Dean G. Acheson on his January 12, 1950 , National Press Club speech and the origins of the Korean War:

from Present at the Creation (New York: Norton, 1969), pp. 690-2, 763-4:


...General Eisenhower began discussing foreign policy in terms surprising for him. The great chain of events begun under his benefactor, General Marshall, he called a "purgatory of improvisation." In the same speech, relating what he termed some "plain facts" about the period leading up to the attack on South Korea, the General grossly distorted my [National] Press Club speech... and, when I publicly set the record straight, severed all relations with me. It appears to be true that one who unjustly injures another must in justificaiton become his enemy. During the eight years of his Presidency I was never invited into the White House or to the State Department or consulted in any way. However, this involved no invidious discrimination, since my chief, President Truman, was treated the same way.

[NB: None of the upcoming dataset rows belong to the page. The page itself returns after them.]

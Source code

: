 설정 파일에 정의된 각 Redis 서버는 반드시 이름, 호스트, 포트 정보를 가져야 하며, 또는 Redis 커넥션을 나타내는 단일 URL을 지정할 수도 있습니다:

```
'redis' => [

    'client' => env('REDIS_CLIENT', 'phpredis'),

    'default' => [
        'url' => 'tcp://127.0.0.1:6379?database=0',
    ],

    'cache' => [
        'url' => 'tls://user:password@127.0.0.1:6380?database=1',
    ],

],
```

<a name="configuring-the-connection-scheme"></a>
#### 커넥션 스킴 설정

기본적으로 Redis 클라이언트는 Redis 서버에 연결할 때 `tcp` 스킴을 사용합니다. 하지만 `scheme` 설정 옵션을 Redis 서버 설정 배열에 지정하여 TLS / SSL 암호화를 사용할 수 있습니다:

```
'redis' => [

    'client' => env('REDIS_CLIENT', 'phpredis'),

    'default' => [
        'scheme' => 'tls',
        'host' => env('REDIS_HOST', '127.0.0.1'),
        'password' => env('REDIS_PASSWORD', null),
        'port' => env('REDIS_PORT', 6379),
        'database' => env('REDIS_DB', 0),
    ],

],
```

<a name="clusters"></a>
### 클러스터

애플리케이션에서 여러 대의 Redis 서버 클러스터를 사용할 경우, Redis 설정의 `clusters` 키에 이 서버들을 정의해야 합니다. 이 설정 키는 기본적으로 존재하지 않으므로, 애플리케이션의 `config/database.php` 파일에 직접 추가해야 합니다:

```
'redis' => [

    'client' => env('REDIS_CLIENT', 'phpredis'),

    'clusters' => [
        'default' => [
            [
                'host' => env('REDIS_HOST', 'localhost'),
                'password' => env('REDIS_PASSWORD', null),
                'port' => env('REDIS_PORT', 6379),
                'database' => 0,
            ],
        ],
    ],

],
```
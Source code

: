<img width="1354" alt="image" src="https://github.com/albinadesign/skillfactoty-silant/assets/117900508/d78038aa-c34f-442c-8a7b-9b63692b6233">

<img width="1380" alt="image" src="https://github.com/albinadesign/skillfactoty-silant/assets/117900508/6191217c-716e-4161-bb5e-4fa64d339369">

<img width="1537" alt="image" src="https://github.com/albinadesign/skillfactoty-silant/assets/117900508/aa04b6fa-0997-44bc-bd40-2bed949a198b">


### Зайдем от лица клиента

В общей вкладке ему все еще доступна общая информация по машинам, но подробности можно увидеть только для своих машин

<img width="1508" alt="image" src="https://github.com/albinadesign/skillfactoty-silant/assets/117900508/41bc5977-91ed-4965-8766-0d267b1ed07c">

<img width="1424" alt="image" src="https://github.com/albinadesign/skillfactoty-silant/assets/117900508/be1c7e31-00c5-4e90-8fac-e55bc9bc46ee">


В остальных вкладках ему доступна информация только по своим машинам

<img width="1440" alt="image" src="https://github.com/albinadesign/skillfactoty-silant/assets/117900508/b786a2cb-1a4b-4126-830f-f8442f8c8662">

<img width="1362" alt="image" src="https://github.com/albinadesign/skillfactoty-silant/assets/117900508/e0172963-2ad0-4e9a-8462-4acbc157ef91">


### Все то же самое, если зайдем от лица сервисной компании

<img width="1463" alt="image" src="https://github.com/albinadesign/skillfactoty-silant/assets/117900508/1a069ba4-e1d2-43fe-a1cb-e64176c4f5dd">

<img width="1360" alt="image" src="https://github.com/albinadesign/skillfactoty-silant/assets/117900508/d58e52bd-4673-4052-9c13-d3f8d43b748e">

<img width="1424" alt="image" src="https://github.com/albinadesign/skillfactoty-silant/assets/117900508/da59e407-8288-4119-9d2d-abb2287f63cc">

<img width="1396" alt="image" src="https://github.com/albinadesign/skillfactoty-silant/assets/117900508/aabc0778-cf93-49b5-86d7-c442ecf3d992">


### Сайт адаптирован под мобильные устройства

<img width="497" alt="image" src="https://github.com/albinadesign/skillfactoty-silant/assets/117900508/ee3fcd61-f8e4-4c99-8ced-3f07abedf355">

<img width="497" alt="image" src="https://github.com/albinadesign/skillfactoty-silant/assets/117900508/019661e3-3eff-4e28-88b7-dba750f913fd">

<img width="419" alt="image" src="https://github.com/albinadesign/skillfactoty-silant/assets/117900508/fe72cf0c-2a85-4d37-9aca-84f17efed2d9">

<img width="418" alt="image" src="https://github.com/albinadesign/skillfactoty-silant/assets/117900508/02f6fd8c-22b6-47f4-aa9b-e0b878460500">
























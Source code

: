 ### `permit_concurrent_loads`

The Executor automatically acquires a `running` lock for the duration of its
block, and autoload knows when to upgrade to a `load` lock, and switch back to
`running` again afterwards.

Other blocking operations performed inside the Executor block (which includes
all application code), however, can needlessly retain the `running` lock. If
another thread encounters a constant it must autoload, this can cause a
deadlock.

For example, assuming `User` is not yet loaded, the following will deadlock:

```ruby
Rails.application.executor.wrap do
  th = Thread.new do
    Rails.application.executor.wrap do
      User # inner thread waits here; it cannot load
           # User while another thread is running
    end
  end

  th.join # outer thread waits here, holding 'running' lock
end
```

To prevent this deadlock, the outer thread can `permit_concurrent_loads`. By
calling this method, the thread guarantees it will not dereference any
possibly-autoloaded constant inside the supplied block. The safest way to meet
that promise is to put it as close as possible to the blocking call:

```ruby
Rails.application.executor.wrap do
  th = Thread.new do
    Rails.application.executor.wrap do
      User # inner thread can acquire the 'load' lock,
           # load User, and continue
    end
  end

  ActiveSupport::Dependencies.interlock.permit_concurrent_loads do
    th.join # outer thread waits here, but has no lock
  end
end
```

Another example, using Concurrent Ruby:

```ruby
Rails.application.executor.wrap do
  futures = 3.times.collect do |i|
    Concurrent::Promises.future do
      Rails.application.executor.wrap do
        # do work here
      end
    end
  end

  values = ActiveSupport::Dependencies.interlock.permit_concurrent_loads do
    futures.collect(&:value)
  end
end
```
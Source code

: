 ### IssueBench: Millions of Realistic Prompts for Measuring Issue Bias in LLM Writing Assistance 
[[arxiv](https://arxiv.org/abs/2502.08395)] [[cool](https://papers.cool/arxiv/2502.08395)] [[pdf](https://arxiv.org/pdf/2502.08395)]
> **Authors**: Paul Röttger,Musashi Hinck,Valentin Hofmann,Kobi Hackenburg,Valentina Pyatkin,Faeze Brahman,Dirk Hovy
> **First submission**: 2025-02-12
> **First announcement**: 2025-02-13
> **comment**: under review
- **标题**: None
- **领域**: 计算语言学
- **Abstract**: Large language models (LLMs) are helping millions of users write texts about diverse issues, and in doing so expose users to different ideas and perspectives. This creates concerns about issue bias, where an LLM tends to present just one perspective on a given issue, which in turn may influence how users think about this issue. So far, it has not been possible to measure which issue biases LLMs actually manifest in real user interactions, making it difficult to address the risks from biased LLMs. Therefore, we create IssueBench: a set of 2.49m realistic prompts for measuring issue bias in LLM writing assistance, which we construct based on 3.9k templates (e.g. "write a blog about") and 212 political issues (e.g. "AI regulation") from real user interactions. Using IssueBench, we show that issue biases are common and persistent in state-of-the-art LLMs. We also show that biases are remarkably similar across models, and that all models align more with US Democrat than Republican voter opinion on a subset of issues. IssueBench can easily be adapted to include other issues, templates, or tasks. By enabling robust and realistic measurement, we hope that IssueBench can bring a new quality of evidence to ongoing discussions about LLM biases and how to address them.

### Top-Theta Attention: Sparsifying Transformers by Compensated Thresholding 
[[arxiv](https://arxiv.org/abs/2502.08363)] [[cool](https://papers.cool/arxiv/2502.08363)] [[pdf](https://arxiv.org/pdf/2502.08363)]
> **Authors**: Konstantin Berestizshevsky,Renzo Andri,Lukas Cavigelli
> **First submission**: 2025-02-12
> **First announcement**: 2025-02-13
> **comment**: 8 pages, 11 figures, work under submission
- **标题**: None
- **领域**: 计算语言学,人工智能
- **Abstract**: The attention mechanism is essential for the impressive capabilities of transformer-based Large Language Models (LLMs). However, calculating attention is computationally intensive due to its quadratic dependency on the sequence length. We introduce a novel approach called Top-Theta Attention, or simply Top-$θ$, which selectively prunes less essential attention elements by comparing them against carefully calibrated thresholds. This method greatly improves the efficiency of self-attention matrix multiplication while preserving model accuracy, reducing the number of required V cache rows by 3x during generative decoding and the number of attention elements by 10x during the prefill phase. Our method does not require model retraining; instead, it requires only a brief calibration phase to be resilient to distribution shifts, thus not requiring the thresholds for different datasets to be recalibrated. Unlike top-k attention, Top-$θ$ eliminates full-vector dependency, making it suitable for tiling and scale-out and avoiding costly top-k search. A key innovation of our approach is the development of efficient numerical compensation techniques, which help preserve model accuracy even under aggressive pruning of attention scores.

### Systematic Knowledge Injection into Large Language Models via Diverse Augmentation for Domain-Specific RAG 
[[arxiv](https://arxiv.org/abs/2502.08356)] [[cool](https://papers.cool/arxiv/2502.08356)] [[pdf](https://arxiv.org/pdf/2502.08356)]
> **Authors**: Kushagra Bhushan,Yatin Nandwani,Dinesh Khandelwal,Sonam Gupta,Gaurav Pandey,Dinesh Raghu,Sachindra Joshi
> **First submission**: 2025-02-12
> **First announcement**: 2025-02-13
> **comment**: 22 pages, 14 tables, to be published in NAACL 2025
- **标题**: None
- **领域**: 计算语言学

To return to General Eisenhower's Cincinnati [foreign policy] speech, he revived the [Senator Robert] Taft charge that I had, in effect, invited the attack on Korea, starting with a highly expurgated quotation of my speech: "In January of 1950 our Secretary of State declared that America's so-called 'defensive parameter' excluded areas on the Asiatic mainland such as Korea. He said in part: 'No person can guarantee these areas against military attack. It must be clear that such a guarantee is hardly sensible or necessary.... It is a mistake... in considering Pacific and Far Eastern problems to become obsessed with military considerations'."

That statement, I said,

purports to be a quotation and accurate paraphrase of a speech I made before the National Press Club in Washington on January 12, 1950.

As stated it tortures the facts. It says things I didn't say and omits a significant and relevant part of what I did say. The General could have discovered this by reading my speech.

In my press club speech I spoke of the Aleutian Islands, Japan and the Ryukyus, and the Philippines as being our "defensive perimeter" in the Pacific area. The Aleutians are part of our own nation, we had occupation forces in Japan and the Ryukyus, and we have special military arrangements as well as unusually close bonds of friendship with the Philippines. My point was that if this line were attacked we would defend it alone if necessary--just as we would our continental area.

The General's speech says [that] I "excluded areas on the Asiatic mainland such as Korea." Now, "areas on the Asiatic mainland" also include Indo-China, Malaya, Thailand, Burma, Pakistan, India, and Afghanistan--so presumably he meant I excluded them also. The fact is, however, that I used no language whatever "excluding" Korea or any other area in the Asiatic mainland or suggesting any lack of interest by the United States in the event of an attack on any area of the Asian mainland in general or Korea in particular. The General's statement represents me as saying what I did not say.

On the contrary, I referred specifically to these "other areas in the Pacific."

The General or those upon whom he relied dealt with my specific statement on these other areas by cutting it out from between two other sentences they quoted to make their point.

Here is what I said about the other areas of Asia: "Should such an attack occur--one hesitates to say where such an armed attack could come from--the initial reliance must be on the people attacked to resist it, and then upon the commitments of the entire civilized world under the Charter of the United Nations, which so far has not proved a weak reed to lean on by any people who are determined to protect their independence against outside aggression."

That was the warning which I gave in January 1950.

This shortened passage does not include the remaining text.